Second, it is a chance for the ASEAN community to build on the region’s rich history of mutual support and the organization’s well-deserved reputation as a model on the international stage. And third, it is a chance for Thailand and Cambodia – neighbors with a history together stretching back centuries – to turn away from confrontation and choose peace.
There is reason for confidence. Ten years ago, binding conciliation under UNCLOS resolved a seemingly intractable maritime dispute between Timor-Leste and Australia.
The asymmetry between these two states was stark: Australia’s population was 20 times larger, its nominal GDP nearly 500 times larger, and its military spending roughly 1,000 times higher.
Faced with that imbalance, Timor-Leste sought the help of international experts to break the deadlock through UN-led reconciliation and agree on a permanent maritime border. At first, Australia opposed the process. However, just two years later, a historic treaty was signed.
For Timor-Leste, the agreement was a nation-changing success. But Australia also appreciated the result. Why? Because both countries agreed to follow the rule of international law, not the rule of the strong over the weak.
Then-Australian Foreign Minister Julie Bishop said the treaty “reflects the importance of UNCLOS” and “shows how international law can enable countries to resolve their disputes peacefully”.
This precedent speaks directly to Cambodia and Thailand today. The UNCLOS reconciliation process will require good faith on both sides. It will also require consistency and pragmatism.
Consistency is key. In the Timor-Leste case, Australia had every opportunity to suspend its commitment to bilateral cooperation and talks with Timor-Leste overseen by the reconciliation commission. But it didn’t happen. It was constantly engaged. As a result, relations between the two neighbors improved. And, in the end, a maritime boundary treaty was agreed upon.
Pragmatism is equally essential. The Cambodia-Thailand dispute is not just an abstract legal problem. It is about a real maritime area and real energy resources – resources that can contribute to security and economic development for both countries and the wider region.
A process that only discusses the lines on a map while refusing to address what lies within those lines would leave critical issues unresolved.
Cambodia is not asking the UNCLOS Conciliation Commission to impose a unilateral response. We ask that the process treat the issue as it is: a maritime boundary dispute that has always been linked to the issue of peaceful development of energy resources.
We recognize that Thailand has national interests. Cambodia also has national interests. International law does not require either party to abandon these interests. It requires both parties to pursue them peacefully, respectfully, and within a rules-based framework.
The same commitment to peaceful resolution must extend to our common land border.
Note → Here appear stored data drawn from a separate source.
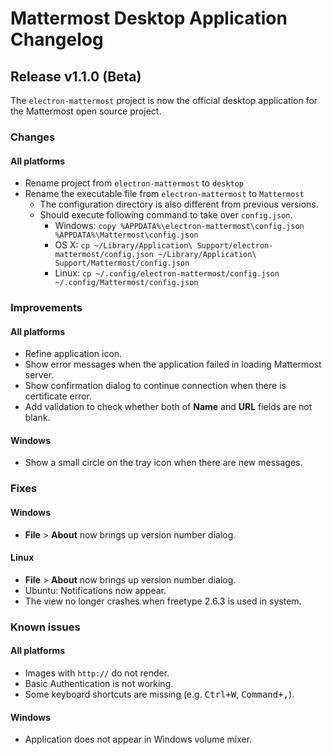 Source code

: # Mattermost Desktop Application Changelog

## Release v1.1.0 (Beta)

The `electron-mattermost` project is now the official desktop application for the Mattermost open source project.


### Changes

#### All platforms

- Rename project from `electron-mattermost` to  `desktop`
- Rename the executable file from `electron-mattermost` to `Mattermost`
  - The configuration directory is also different from previous versions.
  - Should execute following command to take over `config.json`.
    - Windows: `copy %APPDATA%\electron-mattermost\config.json %APPDATA%\Mattermost\config.json`
    - OS X: `cp ~/Library/Application\ Support/electron-mattermost/config.json ~/Library/Application\ Support/Mattermost/config.json`
    - Linux: `cp ~/.config/electron-mattermost/config.json ~/.config/Mattermost/config.json`


### Improvements

#### All platforms
- Refine application icon.
- Show error messages when the application failed in loading Mattermost server.
- Show confirmation dialog to continue connection when there is certificate error.
- Add validation to check whether both of **Name** and **URL** fields are not blank.

#### Windows
- Show a small circle on the tray icon when there are new messages.


### Fixes

#### Windows
- **File** > **About** now brings up version number dialog.

#### Linux
- **File** > **About** now brings up version number dialog.
- Ubuntu: Notifications now appear. 
- The view no longer crashes when freetype 2.6.3 is used in system.


### Known issues

#### All platforms
- Images with `http://` do not render.
- Basic Authentication is not working.
- Some keyboard shortcuts are missing (e.g. <kbd>Ctrl+W</kbd>, <kbd>Command+,</kbd>).

#### Windows
- Application does not appear in Windows volume mixer.
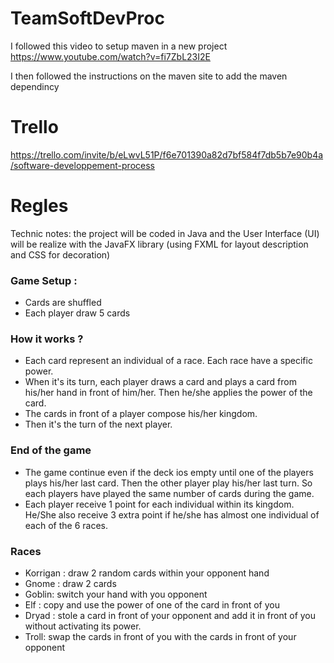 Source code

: # TeamSoftDevProc

I followed this video to setup maven in a new project
https://www.youtube.com/watch?v=fi7ZbL23I2E

I then followed the instructions on the maven site to add the maven dependincy

# Trello
https://trello.com/invite/b/eLwvL51P/f6e701390a82d7bf584f7db5b7e90b4a/software-developpement-process

# Regles
Technic notes: the project will be coded in Java and the User Interface (UI) will be realize with the JavaFX library (using FXML for layout description and CSS for decoration)

### Game Setup : 

- Cards are shuffled 
- Each player draw 5 cards

### How it works ?

- Each card represent an individual of a race. Each race have a specific power.
- When it's its turn, each player draws a card and plays a card from his/her hand in front of him/her. Then he/she applies the power of the card.
- The cards in front of a player compose his/her kingdom.
- Then it's the turn of the next player.

### End of the game

- The game continue even if the deck ios empty until one of the players plays his/her last card. Then the other player play his/her last turn. So each players have played the same number of cards during the game.
- Each player receive 1 point for each individual within its kingdom. He/She also receive 3 extra point if he/she has almost one individual of each of the 6 races.

### Races

- Korrigan : draw 2 random cards within your opponent hand
- Gnome :  draw 2 cards
- Goblin: switch your hand with you opponent
- Elf : copy and use the power of one of the card in front of you
- Dryad : stole a card in front of your opponent and add it in front of you without activating its power.
- Troll: swap the cards in front of you with the cards in front of your opponent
The current ceasefire between Cambodia and Thailand remains stable, but it is fragile. Cambodia remains concerned about the situation on the ground in the occupied areas within Cambodian territory.
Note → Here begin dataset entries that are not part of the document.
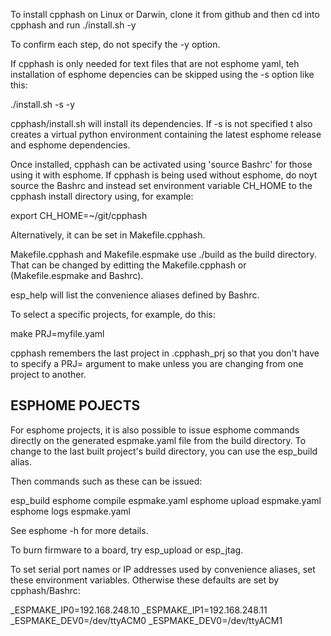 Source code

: To install cpphash on Linux or Darwin, clone it from github
and then cd into cpphash and run ./install.sh -y

To confirm each step, do not specify the -y option.

If cpphash is only needed for text files that are not esphome
yaml, teh installation of esphome depencies can be skipped using
the -s option like this:

  ./install.sh -s -y

cpphash/install.sh will install its dependencies.  If -s is not
specified t also creates a virtual python environment containing
the latest esphome release and esphome dependencies. 

Once installed, cpphash can be activated using 'source Bashrc' for
those using it with esphome. If cpphash is being used without
esphome, do noyt source the Bashrc and instead set environment
variable CH_HOME to the cpphash install directory using, for example:

  export CH_HOME=~/git/cpphash

Alternatively, it can be set in Makefile.cpphash.

Makefile.cpphash and Makefile.espmake use ./build as the build directory.
That can be changed by editting the Makefile.cpphash or (Makefile.espmake
and Bashrc).

esp_help will list the convenience aliases defined by Bashrc.

To select a specific projects, for example, do this:

  make PRJ=myfile.yaml

cpphash remembers the last project in .cpphash_prj so that you
don't have to specify a PRJ= argument to make unless you are changing
from one project to another.

ESPHOME POJECTS
---------------

For esphome projects, it is also possible to issue esphome commands
directly on the generated espmake.yaml file from the build directory.
To change to the last built project's build directory, you can use
the esp_build alias.

Then commands such as these can be issued:

  esp_build
  esphome compile espmake.yaml
  esphome upload espmake.yaml
  esphome logs espmake.yaml

See esphome -h for more details.

To burn firmware to a board, try esp_upload or esp_jtag.

To set serial port names or IP addresses used by convenience aliases,
set these environment variables.  Otherwise these defaults are
set by cpphash/Bashrc:

  _ESPMAKE_IP0=192.168.248.10
  _ESPMAKE_IP1=192.168.248.11
  _ESPMAKE_DEV0=/dev/ttyACM0
  _ESPMAKE_DEV0=/dev/ttyACM1

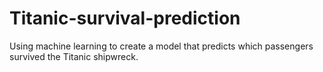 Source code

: # Titanic-survival-prediction
Using machine learning to create a model that predicts which passengers survived the Titanic shipwreck.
Borders and sovereignty should never be changed by force or fait accompli. Both on land and at sea, unwavering adherence to international law and existing treaties and agreements, as well as dialogue, good faith and mutual respect, are key to guaranteeing respect for sovereignty, territorial integrity and international borders.
Cambodia remains willing to engage peacefully and sustainably with Thailand on all issues we face, both on land and at sea. There are effective mechanisms to do this, as the UNCLOS process on the sea has shown.
Cambodia attaches great importance to its relationship with Thailand, a close neighbor with a shared commitment to peace and prosperity in our region. We must, by all means, keep talking when the stakes are so high.
The maritime area must not become another theater of distrust. And the land border should not see a further escalation of tension. Instead, Cambodia and Thailand should follow the tradition of how Southeast Asian states resolve difficult disputes.
The Timor-Leste issue began acrimoniously and ended in agreement. It began with uncertainty and ended with evidence that binding reconciliation under international law can break a deadlock and resolve disputes when bilateralism has run its course.
Cambodia welcomes Thailand’s engagement in the UNCLOS reconciliation process. We ask that all parties engage in good faith. Our peoples, our region and the world will bear witness.
HE Prak Sokhonn is the Deputy Prime Minister and Minister of Foreign Affairs and International Cooperation of the Kingdom of Cambodia.